Martin Place siege as jihadist flag raised; ACCC and Coles to settle supplier disputes: Midday Roundup

Armed gunmen are currently holding 20 people hostage in the Lindt Chocolat Cafe in Martin Place, Sydney, reportedly forcing them to hold up a jihadist flag.

Nearby buildings have been evacuated and streets have been cordoned off, according to Fairfax Media.

At least one gunman stormed the premises and is forcing hostages to hold up an Islamic flag that has been co-opted by jihadist groups. The flag is not an Islamic State flag, as initially reported.

Prime Minister Tony Abbott has released a statement saying: “New South Wales Police and the Australian Federal Police are currently responding to a reported hostage-taking incident in Martin Place in Sydney.”

“This is obviously a deeply concerning incident but all Australians should be reassured that our law enforcement and security agencies are well trained and equipped and are responding in a thorough and professional manner.”

ACCC and Coles to settle supplier disputes

Grocery suppliers could receive refunds from supermarket giant Coles, with Coles and the competition watchdog to apply to the Federal Court today for consent orders to resolve two disputes over unconscionable conduct.

The Australian Competition and Consumer Commission commenced proceedings against Coles in May, alleging the retailer had engaged in unconscionable conduct by the way it sought rebates suppliers participating in its Active Retail Collaboration program.

In October, the ACCC alleged Coles had engaged in unconscionable conduct against some suppliers in relation to payments for purported profit gaps, waste and markdowns and late and short deliveries.

The ACCC said in a statement this morning the regulator and Coles will seek consent orders from the court in relation to declarations from Coles it engaged in unconscionable conduct and pecuniary penalties.

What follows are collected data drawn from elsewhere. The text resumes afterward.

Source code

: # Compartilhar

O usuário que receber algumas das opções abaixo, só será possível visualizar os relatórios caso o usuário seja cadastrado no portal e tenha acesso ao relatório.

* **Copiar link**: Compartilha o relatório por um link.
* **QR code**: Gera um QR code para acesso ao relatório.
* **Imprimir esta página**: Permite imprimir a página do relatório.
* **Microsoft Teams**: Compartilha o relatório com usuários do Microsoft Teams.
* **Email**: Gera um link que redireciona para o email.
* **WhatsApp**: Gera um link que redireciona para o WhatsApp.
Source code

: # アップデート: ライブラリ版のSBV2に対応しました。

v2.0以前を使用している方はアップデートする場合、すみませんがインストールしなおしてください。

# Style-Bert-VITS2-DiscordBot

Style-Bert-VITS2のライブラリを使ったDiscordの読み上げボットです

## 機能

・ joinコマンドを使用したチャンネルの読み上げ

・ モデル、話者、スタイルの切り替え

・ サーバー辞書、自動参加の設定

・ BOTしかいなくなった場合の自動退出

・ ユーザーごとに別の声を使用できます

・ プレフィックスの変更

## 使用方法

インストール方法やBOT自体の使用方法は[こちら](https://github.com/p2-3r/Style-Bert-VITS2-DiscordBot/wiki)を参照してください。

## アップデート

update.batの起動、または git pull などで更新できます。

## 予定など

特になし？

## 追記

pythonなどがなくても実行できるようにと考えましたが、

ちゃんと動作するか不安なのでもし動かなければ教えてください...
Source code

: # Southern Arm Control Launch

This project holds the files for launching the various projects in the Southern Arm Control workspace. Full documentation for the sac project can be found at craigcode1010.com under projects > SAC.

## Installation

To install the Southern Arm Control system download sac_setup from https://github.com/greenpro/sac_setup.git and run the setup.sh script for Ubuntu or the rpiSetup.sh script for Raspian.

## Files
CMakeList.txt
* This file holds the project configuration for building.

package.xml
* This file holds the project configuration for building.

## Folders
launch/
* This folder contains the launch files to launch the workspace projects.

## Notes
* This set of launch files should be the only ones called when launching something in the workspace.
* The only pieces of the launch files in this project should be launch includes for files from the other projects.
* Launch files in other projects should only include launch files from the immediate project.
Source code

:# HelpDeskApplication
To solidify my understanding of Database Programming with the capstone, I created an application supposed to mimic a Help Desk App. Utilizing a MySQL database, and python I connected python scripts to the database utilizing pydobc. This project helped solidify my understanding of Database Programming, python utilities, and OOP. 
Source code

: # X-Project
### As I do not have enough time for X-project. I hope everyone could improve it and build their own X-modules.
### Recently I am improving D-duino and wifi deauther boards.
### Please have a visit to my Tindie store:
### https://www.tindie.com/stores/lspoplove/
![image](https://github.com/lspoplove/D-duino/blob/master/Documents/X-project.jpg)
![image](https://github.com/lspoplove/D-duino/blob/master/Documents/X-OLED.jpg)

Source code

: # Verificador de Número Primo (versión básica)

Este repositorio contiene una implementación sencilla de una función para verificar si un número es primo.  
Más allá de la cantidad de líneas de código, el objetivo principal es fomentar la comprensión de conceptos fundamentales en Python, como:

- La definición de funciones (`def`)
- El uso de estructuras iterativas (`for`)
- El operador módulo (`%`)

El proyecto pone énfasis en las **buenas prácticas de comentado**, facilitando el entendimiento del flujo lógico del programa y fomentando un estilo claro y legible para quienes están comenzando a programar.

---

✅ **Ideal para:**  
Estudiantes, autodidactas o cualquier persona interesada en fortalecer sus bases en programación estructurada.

The ACCC said the parties will advise the court that if the proceedings are resolved, Coles will enter into an enforceable undertaking with the ACCC, which will require an independent review to determine if the suppliers referred to in both proceedings would be eligible to refunds from Coles.

Shares down on open

Aussie shares have traded lower this morning, following a drop on Wall Street on Friday.

Tristan K’Nell, head of trading at Quay Equities, said declines on overseas markets and continued volatility in commodity prices are taking their toll on local stocks.

“We saw broad based losses in all major sectors,” said  K’Nell , who said shares in both BHP and Rio Tinto have traded lower this morning, combining with “weakness of 0.5% to 1% in the banks”.

“There was also calls from RBC Capital for BHP to shelve plans for its asset spin-off, given the effect slumping oil and iron ore prices are having on the rest of its business.”

The S&P/ASX 200 benchmark was down 43.7 points to 5175.9 points at 12.01pm AEDT. On Friday, the Dow Jones closed 315.51 points lower, down 1.79% to 17280.8 points.